Supporting documents

  • Voting Agreement

    If board composition or voting provisions are to be included in the charter rather than a separate agreement

    .pdf, .docx

  • Side Letters or Supplemental Agreements

    Any side agreements that modify or supplement the standard term sheet provisions affecting charter terms

    .pdf, .docx

  • Registered Agent Confirmation

    Confirmation of the registered agent name and Delaware registered office address

    .pdf, .docx

Why teams use it

Reduce charter drafting time from hours of manual work to minutes of AI-assisted generation

Eliminate capitalization math errors with automated verification against your cap table and term sheet

Ensure consistent defined terms and cross-references across all Articles and Series designations

Accelerate financing closings by producing first drafts that are already structured for DGCL compliance

Questions

What documents do I need to generate an Amended and Restated Certificate?

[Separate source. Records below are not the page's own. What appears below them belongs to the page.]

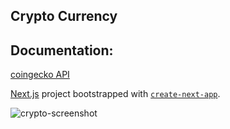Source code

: 

## Crypto Currency

## Documentation:
[coingecko API](https://www.coingecko.com/es/api#explore-api) 

[Next.js](https://nextjs.org/) project bootstrapped with [`create-next-app`](https://github.com/vercel/next.js/tree/canary/packages/create-next-app).

![crypto-screenshot](https://user-images.githubusercontent.com/2591757/119034979-ae818200-b974-11eb-9b3b-46a5fd0b9fc7.jpg)






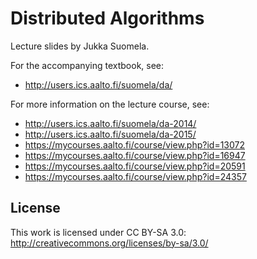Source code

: Distributed Algorithms
======================

Lecture slides by Jukka Suomela.

For the accompanying textbook, see:

  - http://users.ics.aalto.fi/suomela/da/

For more information on the lecture course, see:

  - http://users.ics.aalto.fi/suomela/da-2014/
  - http://users.ics.aalto.fi/suomela/da-2015/
  - https://mycourses.aalto.fi/course/view.php?id=13072
  - https://mycourses.aalto.fi/course/view.php?id=16947
  - https://mycourses.aalto.fi/course/view.php?id=20591
  - https://mycourses.aalto.fi/course/view.php?id=24357

License
-------

This work is licensed under CC BY-SA 3.0:
http://creativecommons.org/licenses/by-sa/3.0/

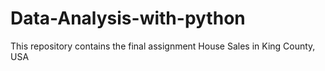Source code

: # Data-Analysis-with-python
This repository contains the final assignment House Sales in King County, USA

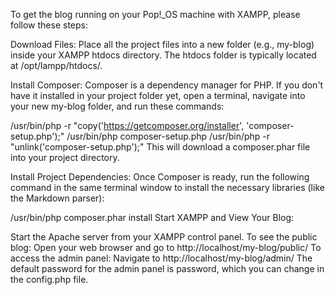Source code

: To get the blog running on your Pop!_OS machine with XAMPP, please follow these steps:

Download Files: Place all the project files into a new folder (e.g., my-blog) inside your XAMPP htdocs directory. The htdocs folder is typically located at /opt/lampp/htdocs/.

Install Composer: Composer is a dependency manager for PHP. If you don't have it installed in your project folder yet, open a terminal, navigate into your new my-blog folder, and run these commands:

/usr/bin/php -r "copy('https://getcomposer.org/installer', 'composer-setup.php');"
/usr/bin/php composer-setup.php
/usr/bin/php -r "unlink('composer-setup.php');"
This will download a composer.phar file into your project directory.

Install Project Dependencies: Once Composer is ready, run the following command in the same terminal window to install the necessary libraries (like the Markdown parser):

/usr/bin/php composer.phar install
Start XAMPP and View Your Blog:

Start the Apache server from your XAMPP control panel.
To see the public blog: Open your web browser and go to http://localhost/my-blog/public/
To access the admin panel: Navigate to http://localhost/my-blog/admin/
The default password for the admin panel is password, which you can change in the config.php file.
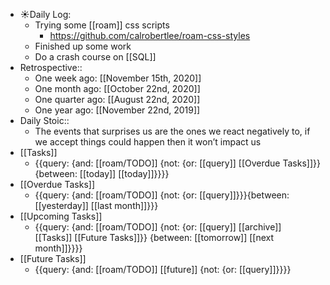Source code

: - ☀️Daily Log:
    - Trying some [[roam]] css scripts
        - https://github.com/calrobertlee/roam-css-styles
    - Finished up some work
    - Do a crash course on [[SQL]]
- Retrospective::
    - One week ago: [[November 15th, 2020]]
    - One month ago: [[October 22nd, 2020]]
    - One quarter ago: [[August 22nd, 2020]]
    - One year ago: [[November 22nd, 2019]]
- Daily Stoic::
    - The events that surprises us are the ones we react negatively to, if we accept things could happen then it won’t impact us
- [[Tasks]]
    - {{query: {and: [[roam/TODO]] {not: {or: [[query]] [[Overdue Tasks]]}} {between: [[today]] [[today]]}}}}
- [[Overdue Tasks]]
    - {{query: {and: [[roam/TODO]] {not: {or: [[query]]}}}{between: [[yesterday]] [[last month]]}}}
- [[Upcoming Tasks]]
    - {{query: {and: [[roam/TODO]] {not: {or: [[query]] [[archive]] [[Tasks]] [[Future Tasks]]}} {between: [[tomorrow]] [[next month]]}}}}
- [[Future Tasks]]
    - {{query: {and: [[roam/TODO]] [[future]] {not: {or: [[query]]}}}}
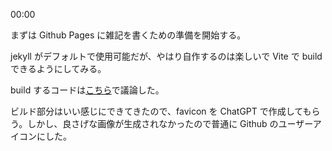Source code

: 00:00

まずは Github Pages に雑記を書くための準備を開始する。

jekyll がデフォルトで使用可能だが、やはり自作するのは楽しいで Vite で build できるようにしてみる。

build するコードは[こちら](https://chat.openai.com/share/25088f8e-3cba-49c4-968c-7e71d47f00d8)で議論した。

ビルド部分はいい感じにできてきたので、favicon を ChatGPT で作成してもらう。しかし、良さげな画像が生成されなかったので普通に Github のユーザーアイコンにした。
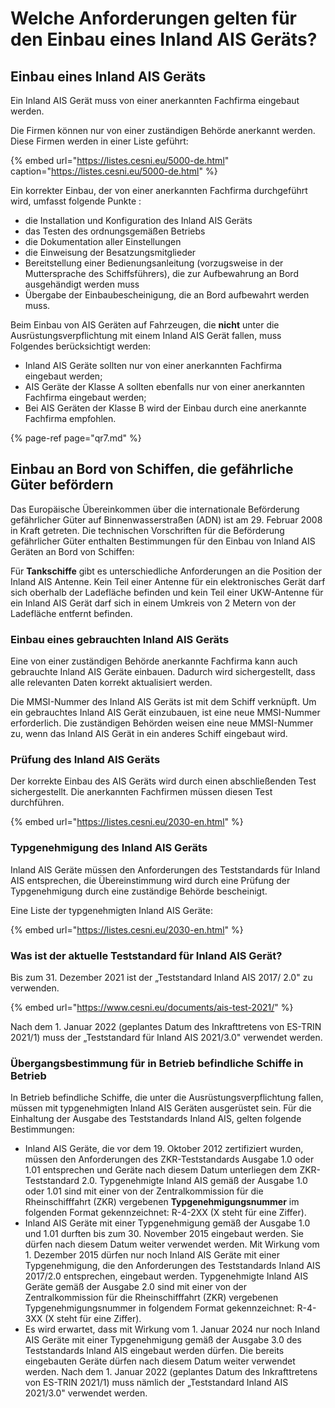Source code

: # Welche Anforderungen gelten für den Einbau eines Inland AIS Geräts?

## **Einbau eines Inland AIS Geräts**

Ein Inland AIS Gerät muss von einer anerkannten Fachfirma eingebaut werden.

Die Firmen können nur von einer zuständigen Behörde anerkannt werden. Diese Firmen werden in einer Liste geführt:

{% embed url="https://listes.cesni.eu/5000-de.html" caption="https://listes.cesni.eu/5000-de.html" %}

Ein korrekter Einbau, der von einer anerkannten Fachfirma durchgeführt wird, umfasst folgende Punkte :

* die Installation und Konfiguration des Inland AIS Geräts
* das Testen des ordnungsgemäßen Betriebs
* die Dokumentation aller Einstellungen
* die Einweisung der Besatzungsmitglieder
* Bereitstellung einer Bedienungsanleitung \(vorzugsweise in der Muttersprache des Schiffsführers\), die zur Aufbewahrung an Bord ausgehändigt werden muss
* Übergabe der Einbaubescheinigung, die an Bord aufbewahrt werden muss.

Beim Einbau von AIS Geräten auf Fahrzeugen, die **nicht** unter die Ausrüstungsverpflichtung mit einem Inland AIS Gerät fallen, muss Folgendes berücksichtigt werden:

* Inland AIS Geräte sollten nur von einer anerkannten Fachfirma eingebaut werden;
* AIS Geräte der Klasse A sollten ebenfalls nur von einer anerkannten Fachfirma eingebaut werden;
* Bei AIS Geräten der Klasse B wird der Einbau durch eine anerkannte Fachfirma empfohlen.

{% page-ref page="qr7.md" %}

## Einbau an Bord von Schiffen, die gefährliche Güter befördern

Das Europäische Übereinkommen über die internationale Beförderung gefährlicher Güter auf Binnenwasserstraßen \(ADN\) ist am 29. Februar 2008 in Kraft getreten. Die technischen Vorschriften für die Beförderung gefährlicher Güter enthalten Bestimmungen für den Einbau von Inland AIS Geräten an Bord von Schiffen:

Für **Tankschiffe** gibt es unterschiedliche Anforderungen an die Position der Inland AIS Antenne. Kein Teil einer Antenne für ein elektronisches Gerät darf sich oberhalb der Ladefläche befinden und kein Teil einer UKW-Antenne für ein Inland AIS Gerät darf sich in einem Umkreis von 2 Metern von der Ladefläche entfernt befinden.

### Einbau eines gebrauchten Inland AIS Geräts

Eine von einer zuständigen Behörde anerkannte Fachfirma kann auch gebrauchte Inland AIS Geräte einbauen. Dadurch wird sichergestellt, dass alle relevanten Daten korrekt aktualisiert werden.

Die MMSI-Nummer des Inland AIS Geräts ist mit dem Schiff verknüpft. Um ein gebrauchtes Inland AIS Gerät einzubauen, ist eine neue MMSI-Nummer erforderlich. Die zuständigen Behörden weisen eine neue MMSI-Nummer zu, wenn das Inland AIS Gerät in ein anderes Schiff eingebaut wird.

### Prüfung des Inland AIS Geräts

Der korrekte Einbau des AIS Geräts wird durch einen abschließenden Test sichergestellt. Die anerkannten Fachfirmen müssen diesen Test durchführen.

{% embed url="https://listes.cesni.eu/2030-en.html" %}

### Typgenehmigung des Inland AIS Geräts

Inland AIS Geräte müssen den Anforderungen des Teststandards für Inland AIS entsprechen, die Übereinstimmung wird durch eine Prüfung der Typgenehmigung durch eine zuständige Behörde bescheinigt.

Eine Liste der typgenehmigten Inland AIS Geräte:

{% embed url="https://listes.cesni.eu/2030-en.html" %}

### Was ist der aktuelle Teststandard für Inland AIS Gerät? 

Bis zum 31. Dezember 2021 ist der „Teststandard Inland AIS 2017/ 2.0" zu verwenden.

{% embed url="https://www.cesni.eu/documents/ais-test-2021/" %}

Nach dem 1. Januar 2022 \(geplantes Datum des Inkrafttretens von ES-TRIN 2021/1\) muss der „Teststandard für Inland AIS 2021/3.0" verwendet werden.

### Übergangsbestimmung für in Betrieb befindliche Schiffe in Betrieb

In Betrieb befindliche Schiffe, die unter die Ausrüstungsverpflichtung fallen, müssen mit typgenehmigten Inland AIS Geräten ausgerüstet sein. Für die Einhaltung der Ausgabe des Teststandards Inland AIS, gelten folgende Bestimmungen:

* Inland AIS Geräte, die vor dem 19. Oktober 2012 zertifiziert wurden, müssen den Anforderungen des ZKR-Teststandards Ausgabe 1.0 oder 1.01 entsprechen und Geräte nach diesem Datum unterliegen dem ZKR-Teststandard 2.0. Typgenehmigte Inland AIS gemäß der Ausgabe 1.0 oder 1.01 sind mit einer von der Zentralkommission für die Rheinschifffahrt \(ZKR\) vergebenen **Typgenehmigungsnummer** im folgenden Format gekennzeichnet: R-4-2XX \(X steht für eine Ziffer\).
* Inland AIS Geräte mit einer Typgenehmigung gemäß der Ausgabe 1.0 und 1.01 durften bis zum 30. November 2015 eingebaut werden. Sie dürfen nach diesem Datum weiter verwendet werden. Mit Wirkung vom 1. Dezember 2015 dürfen nur noch Inland AIS Geräte mit einer Typgenehmigung, die den Anforderungen des Teststandards Inland AIS 2017/2.0 entsprechen, eingebaut werden. Typgenehmigte Inland AIS Geräte gemäß der Ausgabe 2.0 sind mit einer von der Zentralkommission für die Rheinschifffahrt \(ZKR\) vergebenen Typgenehmigungsnummer in folgendem Format gekennzeichnet: R-4-3XX \(X steht für eine Ziffer\).
* Es wird erwartet, dass mit Wirkung vom 1. Januar 2024 nur noch Inland AIS Geräte mit einer Typgenehmigung gemäß der Ausgabe 3.0 des Teststandards Inland AIS eingebaut werden dürfen. Die bereits eingebauten Geräte dürfen nach diesem Datum weiter verwendet werden. Nach dem 1. Januar 2022 \(geplantes Datum des Inkrafttretens von ES-TRIN 2021/1\) muss nämlich der „Teststandard Inland AIS 2021/3.0" verwendet werden.


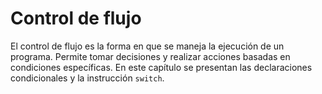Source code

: # Control de flujo

El control de flujo es la forma en que se maneja la ejecución de un programa. Permite tomar decisiones y realizar acciones basadas en condiciones específicas. En este capítulo se presentan las declaraciones condicionales y la instrucción `switch`.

You'll need your executed term sheet or SPA, the current certificate of incorporation with all amendments, and your current cap table. CaseMark uses these to extract the economics, governance terms, and capitalization figures needed for a complete charter.

Does CaseMark handle multiple series of preferred stock?

Yes. CaseMark drafts separate Series designations (e.g., Series Seed, Series A, Series B) with distinct terms for each class, including unique liquidation preferences, conversion ratios, and protective provisions as specified in your term sheet.

How does CaseMark ensure DGCL compliance?

CaseMark references the applicable Delaware General Corporation Law sections (including §§ 242 and 245) and structures the charter provisions to comply with statutory requirements. However, you should always have qualified counsel review the final document before filing.

Can it handle anti-dilution and conversion mechanics?

Absolutely. CaseMark implements broad-based weighted average anti-dilution, optional and automatic conversion triggers, and calculates conversion ratios based on the original issue price and cap table data from your source documents.

Does the output include capitalization verification?

Yes. CaseMark generates a capitalization verification checklist that cross-references authorized shares against outstanding stock, option pool reserves, conversion shares, and warrants to ensure the math is consistent with your term sheet and cap table.

Is the generated certificate ready to file with the Delaware Secretary of State?

CaseMark produces filing-ready language, but the output should be reviewed by legal counsel to confirm accuracy, verify board and stockholder approval mechanics, and ensure all negotiated terms are properly reflected before submission to the Delaware Secretary of State.